JSON schema robustness: Measure real-world failure rates for parsing errors; harden the schema (e.g., function-calling, constrained decoding) and evaluate resilience to adversarial formatting, truncation, or multi-turn context pollution.
Safety calibration and policy governance: Provide mechanisms to tune risk tolerance (e.g., thresholding unsafe/overrefusal flags) across jurisdictions and use cases, and evaluate the impact on ASR/ORR trade-offs.
Comprehensive human evaluation: Complement LLM-judge-based metrics with blinded human assessments of safety, helpfulness, and constructive guidance—especially for borderline dual-use prompts.
Distribution shift and novel jailbreak formats: Test robustness to unseen attack styles (role-play variants, multilingual attacks, tool-use chains, image/context injections), and measure generalization beyond the training distributions.
Partial deployment and hybrid guardrails: Explore best practices for combining WaltzRL with external safeguards (e.g., Llama Guard, Constitutional Classifiers) to bound worst-case failures while minimizing additional overrefusal; quantify interaction effects.
Failure impact analysis: Characterize the risk profile of false negatives (missed unsafe outputs) and false positives (excess refusals), including user harm scenarios and mitigation strategies (e.g., escalation paths to human oversight).
Long-term maintenance and drift: Study how the collaboration dynamics evolve with continued training or policy updates; assess catastrophic forgetting and provide monitoring strategies to detect safety or helpfulness regressions.
Data privacy and logging: The feedback agent produces private reasoning traces.
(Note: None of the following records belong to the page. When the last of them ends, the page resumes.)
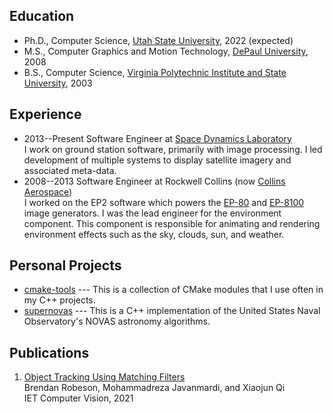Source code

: ## Education

- Ph.D., Computer Science, [Utah State University](https://www.usu.edu), 2022 (expected)
- M.S., Computer Graphics and Motion Technology, [DePaul University](https://www.depaul.edu), 2008
- B.S., Computer Science, [Virginia Polytechnic Institute and State University](https://www.vt.edu), 2003

## Experience

- 2013--Present Software Engineer at [Space Dynamics Laboratory](https://www.sdl.usu.edu/)<br/>
  I work on ground station software, primarily with image processing.
  I led development of multiple systems to display satellite imagery and associated meta-data.
- 2008--2013 Software Engineer at Rockwell Collins (now [Collins Aerospace](https://www.collinsaerospace.com/))<br/>
  I worked on the EP2 software which powers the [EP-80](https://www.collinsaerospace.com/what-we-do/Military-And-Defense/Simulation-And-Training/Products-And-Services/Image-Generation-Displays-Projectors/Ep-80-Image-Generation-System) and [EP-8100](https://www.collinsaerospace.com/what-we-do/Military-And-Defense/Simulation-And-Training/Products-And-Services/Image-Generation-Displays-Projectors/Ep-8100) image generators.
  I was the lead engineer for the environment component.
  This component is responsible for animating and rendering environment effects such as the sky, clouds, sun, and weather.

## Personal Projects

- [cmake-tools](https://github.com/brobeson/cmake-tools) --- This is a collection of CMake modules that I use often in my C++ projects.
- [supernovas](https://github.com/brobeson/supernovas) --- This is a C++ implementation of the United States Naval Observatory's NOVAS astronomy algorithms.

## Publications

1. [Object Tracking Using Matching Filters](https://ietresearch.onlinelibrary.wiley.com/doi/abs/10.1049/cvi2.12040)<br/>
   Brendan Robeson, Mohammadreza Javanmardi, and Xiaojun Qi<br/>
   IET Computer Vision, 2021
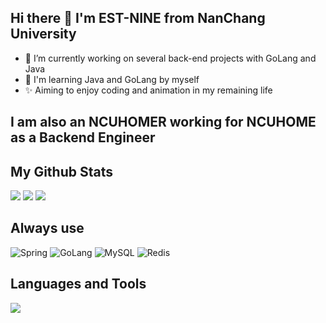 ## Hi there 👋 I'm EST-NINE from NanChang University
- 🔭 I’m currently working on several back-end projects with GoLang and Java
- 🌱 I'm learning Java and GoLang by myself
- ✨ Aiming to enjoy coding and animation in my remaining life

## I am also an NCUHOMER working for NCUHOME as a Backend Engineer

## My Github Stats
![](http://github-profile-summary-cards.vercel.app/api/cards/profile-details?username=EST-NINE&theme=github_dark)
![](http://github-profile-summary-cards.vercel.app/api/cards/most-commit-language?username=EST-NINE&theme=github_dark)
![](http://github-profile-summary-cards.vercel.app/api/cards/productive-time?username=EST-NINE&theme=github_dark&utcOffset=8)

## Always use
![Spring](https://img.shields.io/badge/Spring-6DB33F?style=for-the-badge&logo=spring&logoColor=white)
![GoLang](https://img.shields.io/badge/go-%2300ADD8.svg?style=for-the-badge&logo=go&logoColor=white)
![MySQL](https://img.shields.io/badge/mysql-%2300f.svg?style=for-the-badge&logo=mysql&logoColor=white)
![Redis](https://img.shields.io/badge/redis-%23DD0031.svg?style=for-the-badge&logo=redis&logoColor=white)

## Languages and Tools
<div><p align="">
  <img src="https://skillicons.dev/icons?i=java,go,mysql,redis,mongodb,docker,html,css,js,vue&theme=dark" />
</p></div>  


<!--
**EST-NINE/EST-NINE** is a ✨ _special_ ✨ repository beel.app/api/cards/profile-details?username=EST-NINE&theme=react)

<!--cause its `README.md` (this file) appears on your GitHub profile.

Here are some ideas to get you started:

- 🔭 I’m currently working on ...
- 🌱 I’m currently learning ...
- 👯 I’m looking to collaborate on ...
- 🤔 I’m looking for help with ...
- 💬 Ask me about ...
- 📫 How to reach me: ...
- 😄 Pronouns: ...
- ⚡ Fun fact: ...
-->
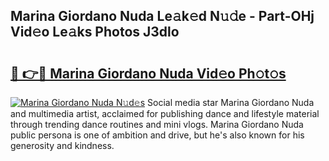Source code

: ## Marina Giordano Nuda Le𝚊k𝚎d N𝚞𝚍e - Part-OHj Vid𝚎o Le𝚊ks Photos J3dlo

# <h2><a href="http://fbdr3z7.evod.top/?m=Marina+Giordano+Nuda">🔗 👉🔴 Marina Giordano Nuda Vid𝚎o Ph𝚘t𝚘s</a></h2>

[![Marina Giordano Nuda N𝚞d𝚎s](https://i.imgur.com/8V9OHl7.gif)](http://fbdr3z7.evod.top/?m=Marina+Giordano+Nuda)
Social media star Marina Giordano Nuda and multimedia artist, acclaimed for publishing dance and lifestyle material through trending dance routines and mini vlogs. Marina Giordano Nuda public persona is one of ambition and drive, but he's also known for his generosity and kindness.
Define privacy-preserving logging, redaction, and governance protocols for auditability without exposing sensitive content.
Stronger baselines: Include comparisons to template-plus-rationale feedback, constitutional guidance with chain-of-thought, self-revision-only baselines (single agent doing a second pass), and more sophisticated moderation pipelines.
Quantifying partial credit in safety/helpfulness: Replace binary conversation rewards with graded, segment-level evaluations to provide richer signals for DIR; study whether this improves learning speed and output quality.
Multi-turn user interaction: Extend beyond one-shot prompting plus one feedback round to dialogs where the user and system iterate; measure effects on user satisfaction, safety, and cumulative latency.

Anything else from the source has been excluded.